The challenge for any platform in this category is density. Social discovery products only become useful when there is enough live activity, reliable venue information and a reason to return. Downloads can create early momentum, but repeat behaviour determines whether the product becomes part of a weekly habit.
The Hospitality Layer
The more interesting part of Portl's strategy may be its relationship with venues. Dubai's hospitality market is sophisticated, competitive and expensive to operate in. Restaurants, clubs and beach venues are not only competing for attention. They are competing for the right audience at the right time.
For operators, discovery platforms can help translate digital intent into measurable footfall. For consumers, they can make the city feel easier to navigate. That two-sided dynamic is why hospitality tech has become a serious Dubai startup category rather than a niche.
The strongest products in this space will not simply list what is open. They will understand why someone chooses one experience over another, what makes a venue relevant on a given night and how social context influences the decision.
That is the layer Portl is trying to build.

International Expansion
After establishing itself in Dubai, Portl is preparing to expand into Marbella, London, Manchester and Barcelona.
The choice of markets is revealing. Each city has a strong going-out culture, a high concentration of hospitality venues and a large audience that makes decisions based on social context. Marbella brings beach clubs and seasonal nightlife. London and Manchester offer dense urban scenes. Barcelona has international appeal, tourism and a strong restaurant and events market.

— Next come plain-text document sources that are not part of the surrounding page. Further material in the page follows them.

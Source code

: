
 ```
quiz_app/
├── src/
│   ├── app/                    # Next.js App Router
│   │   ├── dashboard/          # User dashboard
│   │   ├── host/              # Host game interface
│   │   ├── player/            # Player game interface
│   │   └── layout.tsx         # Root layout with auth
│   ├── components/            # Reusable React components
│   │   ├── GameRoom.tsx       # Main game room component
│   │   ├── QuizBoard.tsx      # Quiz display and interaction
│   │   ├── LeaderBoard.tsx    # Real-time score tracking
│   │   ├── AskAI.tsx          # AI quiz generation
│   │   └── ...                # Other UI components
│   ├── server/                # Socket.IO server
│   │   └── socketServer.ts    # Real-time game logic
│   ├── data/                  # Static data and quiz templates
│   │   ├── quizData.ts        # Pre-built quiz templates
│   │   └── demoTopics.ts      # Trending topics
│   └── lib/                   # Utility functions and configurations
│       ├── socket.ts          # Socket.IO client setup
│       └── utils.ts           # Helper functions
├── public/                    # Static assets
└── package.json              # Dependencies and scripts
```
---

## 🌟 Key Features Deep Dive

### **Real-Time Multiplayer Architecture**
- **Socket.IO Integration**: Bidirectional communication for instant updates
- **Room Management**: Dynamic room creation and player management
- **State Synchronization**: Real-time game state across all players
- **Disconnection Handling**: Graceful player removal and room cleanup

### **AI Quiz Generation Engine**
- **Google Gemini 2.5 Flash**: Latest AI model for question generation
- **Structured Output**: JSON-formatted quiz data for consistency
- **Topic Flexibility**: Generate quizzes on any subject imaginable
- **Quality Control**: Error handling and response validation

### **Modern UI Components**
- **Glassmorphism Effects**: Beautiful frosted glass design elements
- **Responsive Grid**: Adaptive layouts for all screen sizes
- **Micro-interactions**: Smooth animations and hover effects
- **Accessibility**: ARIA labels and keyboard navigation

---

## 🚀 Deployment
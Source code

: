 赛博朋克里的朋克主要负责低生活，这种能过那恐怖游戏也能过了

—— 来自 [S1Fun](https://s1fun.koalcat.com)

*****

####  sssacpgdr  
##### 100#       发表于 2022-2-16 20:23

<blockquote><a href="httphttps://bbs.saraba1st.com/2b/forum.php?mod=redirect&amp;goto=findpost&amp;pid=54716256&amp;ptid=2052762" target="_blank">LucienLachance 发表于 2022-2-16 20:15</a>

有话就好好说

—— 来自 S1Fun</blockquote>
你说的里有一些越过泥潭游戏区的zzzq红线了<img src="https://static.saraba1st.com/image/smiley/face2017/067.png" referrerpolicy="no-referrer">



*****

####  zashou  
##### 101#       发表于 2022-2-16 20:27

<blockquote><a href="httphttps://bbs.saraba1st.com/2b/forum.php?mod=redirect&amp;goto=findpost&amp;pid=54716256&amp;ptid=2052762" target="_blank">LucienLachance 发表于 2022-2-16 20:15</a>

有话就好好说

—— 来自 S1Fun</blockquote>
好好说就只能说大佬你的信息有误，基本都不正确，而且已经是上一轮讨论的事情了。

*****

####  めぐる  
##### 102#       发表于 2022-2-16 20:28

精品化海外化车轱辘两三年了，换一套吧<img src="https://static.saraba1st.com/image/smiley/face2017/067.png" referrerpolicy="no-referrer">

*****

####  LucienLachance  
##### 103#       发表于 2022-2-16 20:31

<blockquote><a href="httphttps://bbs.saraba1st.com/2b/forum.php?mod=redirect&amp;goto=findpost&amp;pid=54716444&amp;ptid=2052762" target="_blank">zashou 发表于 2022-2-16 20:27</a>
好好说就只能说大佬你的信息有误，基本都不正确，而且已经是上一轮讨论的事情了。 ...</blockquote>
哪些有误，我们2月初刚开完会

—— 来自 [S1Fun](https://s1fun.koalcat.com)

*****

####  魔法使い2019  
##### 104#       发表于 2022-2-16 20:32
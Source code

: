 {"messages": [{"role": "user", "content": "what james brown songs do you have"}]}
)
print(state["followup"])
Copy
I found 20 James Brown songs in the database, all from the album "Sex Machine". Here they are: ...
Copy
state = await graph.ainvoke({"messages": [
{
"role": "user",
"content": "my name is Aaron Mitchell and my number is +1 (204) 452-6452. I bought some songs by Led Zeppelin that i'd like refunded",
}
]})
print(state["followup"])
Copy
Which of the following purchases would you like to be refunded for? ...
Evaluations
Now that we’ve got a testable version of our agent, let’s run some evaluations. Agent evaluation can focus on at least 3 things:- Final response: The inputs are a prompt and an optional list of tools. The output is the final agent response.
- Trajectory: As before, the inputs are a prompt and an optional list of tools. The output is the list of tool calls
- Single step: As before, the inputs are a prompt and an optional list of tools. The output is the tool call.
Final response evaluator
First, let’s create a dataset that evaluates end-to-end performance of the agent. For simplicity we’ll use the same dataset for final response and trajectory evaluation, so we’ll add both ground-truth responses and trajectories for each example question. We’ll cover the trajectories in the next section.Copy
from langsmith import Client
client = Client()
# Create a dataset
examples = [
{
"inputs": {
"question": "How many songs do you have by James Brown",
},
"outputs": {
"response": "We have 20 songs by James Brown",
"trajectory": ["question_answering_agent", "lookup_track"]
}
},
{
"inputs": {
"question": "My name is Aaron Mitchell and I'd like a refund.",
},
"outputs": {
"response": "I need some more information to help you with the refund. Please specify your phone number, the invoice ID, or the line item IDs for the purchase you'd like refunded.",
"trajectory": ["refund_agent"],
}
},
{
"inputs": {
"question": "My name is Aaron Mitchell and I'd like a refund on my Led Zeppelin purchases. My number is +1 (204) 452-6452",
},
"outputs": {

The harder task is not adding cities to a map. It is recreating the social graph that makes a discovery platform feel alive. Venue inventory alone is not enough. Users need to see signals that matter: where people are going, what is happening now and whether an experience fits the night they want.
For a Dubai-born platform, expansion will test whether the habits observed in the UAE can travel to other lifestyle-led cities.
What This Says About Dubai's Startup Ecosystem
Portl's growth also reflects a broader change in Dubai's technology scene.
The city's startup narrative is no longer limited to fintech, property technology or logistics. Consumer products are increasingly being built around everyday behaviour: how people pay, book, move, eat, meet, discover and spend leisure time.
That matters because consumer apps require more than technical execution. They need taste, timing, trust and cultural understanding. A product can be functional and still fail if it does not understand the emotional reason people use it.
In Dubai, those reasons are often tied to aspiration, convenience and social momentum. Residents want to make better choices in a city full of options. Visitors want confidence quickly. Venues want to reach people before plans are fixed. Founders who understand that triangle have a real opportunity.
What's Next?
Dubai continues to evolve as one of the world's most competitive startup ecosystems. For founders building consumer technology, standing out has never been more difficult, but the opportunity has arguably never been greater.
Platforms that connect people to experiences, rather than simply places, may become a more important part of everyday life as the city grows. The winners will be those that can become genuinely useful without becoming noisy, commercial or transactional too quickly.
For Coyle and Portl, the next phase will be about proving that a product shaped by Dubai's hospitality culture can work across multiple international markets. More about the platform is available on Portl's website.
The journey is still early. But as Dubai produces more founders building for global consumer behaviour, stories like this are likely to become less unusual.